Mit Bescheid vom 22. November 1990 wies die belangte Behörde unter anderem im Spruchabschnitt 2 den Antrag des Beschwerdeführers, soweit er sich auf das Verhalten von P. bezog, gemäß § 6 AVG zurück. Sie begründete dies im wesentlichen damit, der Antrag beziehe sich auf das Verhalten eines Personalvertreters; die belangte Behörde sei jedoch gemäß § 47 Abs. 2 W-PVG nur berufen, die Gesetzmäßigkeit oder Gesetzwidrigkeit der Geschäftsführung von Organen der Personalvertretung (§ 3 Abs. 1 W-PVG) festzustellen.
Mit Erkenntnis vom 18. März 1994, Zl. 90/12/0315, hob der Verwaltungsgerichtshof auf Grund einer Beschwerde des Beschwerdeführers den Spruchpunkt 2 dieses Bescheides, soweit damit der Antrag des Beschwerdeführers auf Überprüfung des Verhaltens von P. zurückgewiesen wurde, wegen Rechtswidrigkeit seines Inhaltes auf, wies jedoch im übrigen die Beschwerde als unbegründet ab. Der Verwaltungsgerichtshof ging davon aus, daß in diesem Umfang die Voraussetzungen für eine Sachentscheidung gegeben seien, weil der Vorsitzende P. vom HA gemäß § 31 Abs. 8 W-PVG umfassend mit der Wahrnehmung von Vertretungsaufgaben beauftragt worden sei und auch der Beschwerdeführer in seinem Vorbringen zum Ausdruck gebracht habe, das Verhalten des P. sei dem Personal-Vertretungsorgan HA zuzurechnen.
Dieses Erkenntnis wurde der belangten Behörde laut Rückschein am 3. Juni 1994 zugestellt.
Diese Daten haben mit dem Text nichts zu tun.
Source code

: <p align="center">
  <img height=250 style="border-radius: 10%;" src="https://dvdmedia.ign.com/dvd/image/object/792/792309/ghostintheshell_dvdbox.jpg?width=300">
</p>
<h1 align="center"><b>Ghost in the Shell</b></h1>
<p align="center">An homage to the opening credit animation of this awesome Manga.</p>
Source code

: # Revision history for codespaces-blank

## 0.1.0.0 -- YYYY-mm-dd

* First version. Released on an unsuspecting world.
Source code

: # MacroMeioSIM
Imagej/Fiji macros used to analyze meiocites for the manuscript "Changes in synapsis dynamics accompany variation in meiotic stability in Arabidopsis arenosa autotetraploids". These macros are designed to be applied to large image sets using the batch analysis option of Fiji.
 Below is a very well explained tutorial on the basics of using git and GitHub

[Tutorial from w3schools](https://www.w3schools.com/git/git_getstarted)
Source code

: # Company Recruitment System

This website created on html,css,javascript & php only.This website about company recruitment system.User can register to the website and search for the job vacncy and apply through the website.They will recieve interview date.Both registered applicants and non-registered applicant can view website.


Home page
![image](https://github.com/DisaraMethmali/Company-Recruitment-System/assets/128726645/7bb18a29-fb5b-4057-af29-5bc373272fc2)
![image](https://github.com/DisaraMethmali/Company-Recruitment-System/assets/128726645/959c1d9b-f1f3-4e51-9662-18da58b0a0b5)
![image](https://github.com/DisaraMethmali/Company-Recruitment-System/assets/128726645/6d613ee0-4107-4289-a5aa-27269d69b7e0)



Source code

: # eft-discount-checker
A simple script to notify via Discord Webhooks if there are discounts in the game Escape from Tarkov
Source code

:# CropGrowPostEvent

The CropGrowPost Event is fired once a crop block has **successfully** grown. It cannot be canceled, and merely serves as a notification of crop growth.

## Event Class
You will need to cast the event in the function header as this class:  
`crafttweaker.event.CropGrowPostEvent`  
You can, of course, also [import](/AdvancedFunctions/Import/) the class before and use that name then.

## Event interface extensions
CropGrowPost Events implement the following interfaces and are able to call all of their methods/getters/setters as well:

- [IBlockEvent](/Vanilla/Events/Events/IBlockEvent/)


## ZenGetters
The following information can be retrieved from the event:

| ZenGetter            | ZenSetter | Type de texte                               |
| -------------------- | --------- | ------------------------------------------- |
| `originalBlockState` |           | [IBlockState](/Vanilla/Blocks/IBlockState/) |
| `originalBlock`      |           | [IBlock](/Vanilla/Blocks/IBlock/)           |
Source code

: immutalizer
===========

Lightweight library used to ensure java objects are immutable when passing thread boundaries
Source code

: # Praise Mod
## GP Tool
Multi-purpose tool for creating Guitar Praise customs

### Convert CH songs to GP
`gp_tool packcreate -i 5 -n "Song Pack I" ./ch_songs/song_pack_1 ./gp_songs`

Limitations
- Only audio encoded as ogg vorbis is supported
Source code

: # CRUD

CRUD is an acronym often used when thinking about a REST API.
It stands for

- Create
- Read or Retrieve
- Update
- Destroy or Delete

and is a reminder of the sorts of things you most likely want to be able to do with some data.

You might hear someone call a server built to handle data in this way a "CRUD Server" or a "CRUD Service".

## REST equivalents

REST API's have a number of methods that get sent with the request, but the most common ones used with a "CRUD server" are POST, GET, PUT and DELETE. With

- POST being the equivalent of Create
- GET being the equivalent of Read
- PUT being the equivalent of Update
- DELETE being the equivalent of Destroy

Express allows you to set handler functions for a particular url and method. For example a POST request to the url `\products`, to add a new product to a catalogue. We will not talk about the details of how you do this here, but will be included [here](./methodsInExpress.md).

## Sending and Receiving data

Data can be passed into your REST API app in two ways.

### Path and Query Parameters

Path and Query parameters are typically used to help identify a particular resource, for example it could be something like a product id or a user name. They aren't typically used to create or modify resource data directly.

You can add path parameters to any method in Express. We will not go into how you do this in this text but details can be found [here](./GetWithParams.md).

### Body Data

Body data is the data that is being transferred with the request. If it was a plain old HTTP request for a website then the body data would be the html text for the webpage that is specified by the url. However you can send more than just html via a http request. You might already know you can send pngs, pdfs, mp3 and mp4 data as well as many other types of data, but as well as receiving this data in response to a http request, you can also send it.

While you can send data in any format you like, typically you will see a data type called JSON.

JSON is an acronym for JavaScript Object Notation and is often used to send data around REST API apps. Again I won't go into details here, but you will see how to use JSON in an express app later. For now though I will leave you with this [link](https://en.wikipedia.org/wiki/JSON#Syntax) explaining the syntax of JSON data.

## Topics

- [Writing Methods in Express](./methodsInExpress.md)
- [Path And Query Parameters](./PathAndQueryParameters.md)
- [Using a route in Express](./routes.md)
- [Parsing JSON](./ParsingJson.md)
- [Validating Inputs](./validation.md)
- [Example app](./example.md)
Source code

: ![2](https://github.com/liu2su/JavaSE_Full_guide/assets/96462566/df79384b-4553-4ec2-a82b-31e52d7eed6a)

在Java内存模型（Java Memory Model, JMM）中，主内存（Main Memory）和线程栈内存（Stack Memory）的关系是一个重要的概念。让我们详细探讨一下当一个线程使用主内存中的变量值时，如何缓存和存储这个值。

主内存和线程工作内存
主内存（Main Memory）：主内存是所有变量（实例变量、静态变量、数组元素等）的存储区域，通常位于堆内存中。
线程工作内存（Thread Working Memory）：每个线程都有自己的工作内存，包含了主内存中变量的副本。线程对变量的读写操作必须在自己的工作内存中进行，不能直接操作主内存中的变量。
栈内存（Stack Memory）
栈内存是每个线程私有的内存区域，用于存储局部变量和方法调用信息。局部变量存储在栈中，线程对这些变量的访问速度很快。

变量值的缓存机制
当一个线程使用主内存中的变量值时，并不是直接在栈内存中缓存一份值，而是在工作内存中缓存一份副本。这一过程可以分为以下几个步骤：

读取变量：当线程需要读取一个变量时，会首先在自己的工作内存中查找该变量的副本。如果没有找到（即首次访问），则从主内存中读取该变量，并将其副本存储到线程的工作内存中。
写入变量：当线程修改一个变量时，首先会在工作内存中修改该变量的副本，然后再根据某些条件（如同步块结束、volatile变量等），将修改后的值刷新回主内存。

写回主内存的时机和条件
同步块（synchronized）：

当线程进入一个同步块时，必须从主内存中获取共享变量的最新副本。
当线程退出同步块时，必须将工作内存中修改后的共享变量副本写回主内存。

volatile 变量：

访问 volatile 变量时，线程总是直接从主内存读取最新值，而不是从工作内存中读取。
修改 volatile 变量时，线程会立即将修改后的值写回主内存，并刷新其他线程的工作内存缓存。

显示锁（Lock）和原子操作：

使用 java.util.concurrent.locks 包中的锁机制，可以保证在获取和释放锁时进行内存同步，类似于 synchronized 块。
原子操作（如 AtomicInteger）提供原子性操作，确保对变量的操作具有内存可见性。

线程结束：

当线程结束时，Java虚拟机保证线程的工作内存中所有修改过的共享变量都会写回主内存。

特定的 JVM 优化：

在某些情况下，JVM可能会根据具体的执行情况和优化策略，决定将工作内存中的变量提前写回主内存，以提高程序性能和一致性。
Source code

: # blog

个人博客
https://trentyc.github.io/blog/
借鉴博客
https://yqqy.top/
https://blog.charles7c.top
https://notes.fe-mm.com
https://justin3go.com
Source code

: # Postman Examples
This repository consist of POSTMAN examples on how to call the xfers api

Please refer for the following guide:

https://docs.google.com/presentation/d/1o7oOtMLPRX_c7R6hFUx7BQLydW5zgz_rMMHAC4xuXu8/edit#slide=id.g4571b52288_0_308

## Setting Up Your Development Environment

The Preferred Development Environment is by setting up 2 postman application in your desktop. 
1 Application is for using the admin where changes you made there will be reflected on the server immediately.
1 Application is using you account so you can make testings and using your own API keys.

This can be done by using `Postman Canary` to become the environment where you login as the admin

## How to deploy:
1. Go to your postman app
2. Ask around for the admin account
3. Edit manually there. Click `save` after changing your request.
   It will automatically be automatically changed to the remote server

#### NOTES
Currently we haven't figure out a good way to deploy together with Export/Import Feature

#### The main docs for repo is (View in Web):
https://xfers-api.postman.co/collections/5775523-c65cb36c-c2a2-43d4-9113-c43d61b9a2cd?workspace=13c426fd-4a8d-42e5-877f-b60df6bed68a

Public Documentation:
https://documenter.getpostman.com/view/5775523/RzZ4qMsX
In seiner nunmehrigen am 18. Oktober 1994 beim Verwaltungsgerichtshof eingebrachten Säumnisbeschwerde macht der Beschwerdeführer geltend, er sei durch die Nichtentscheidung über das dem HA zuzurechnende Verhalten des P. in seinem in § 73 Abs. 1 AVG verankerten Recht auf Entscheidung innerhalb von sechs Monaten, wie auch im Recht gemäß § 63 Abs. 1 VwGG (unverzügliche Herstellung des der Rechtsanschauung des Verwaltungsgerichtshofes entsprechenden Zustandes) verletzt worden. Die "Verfahrenspendenz" vor dem Verwaltungsgerichtshof berücksichtigend (Antrag vom 29. Juni 1990, Bescheid vom 22. November 1990, Verwaltungsgerichtshof-Erkenntnis vom 18. März 1994, Zl. 90/12/0315, zugestellt am 1. Juni 1994 - Anmerkung: zu diesem Zeitpunkt erfolgte die Zustellung an den Beschwerdeführer) sei die Sechsmonatsfrist am 28. Juni 1994 abgelaufen.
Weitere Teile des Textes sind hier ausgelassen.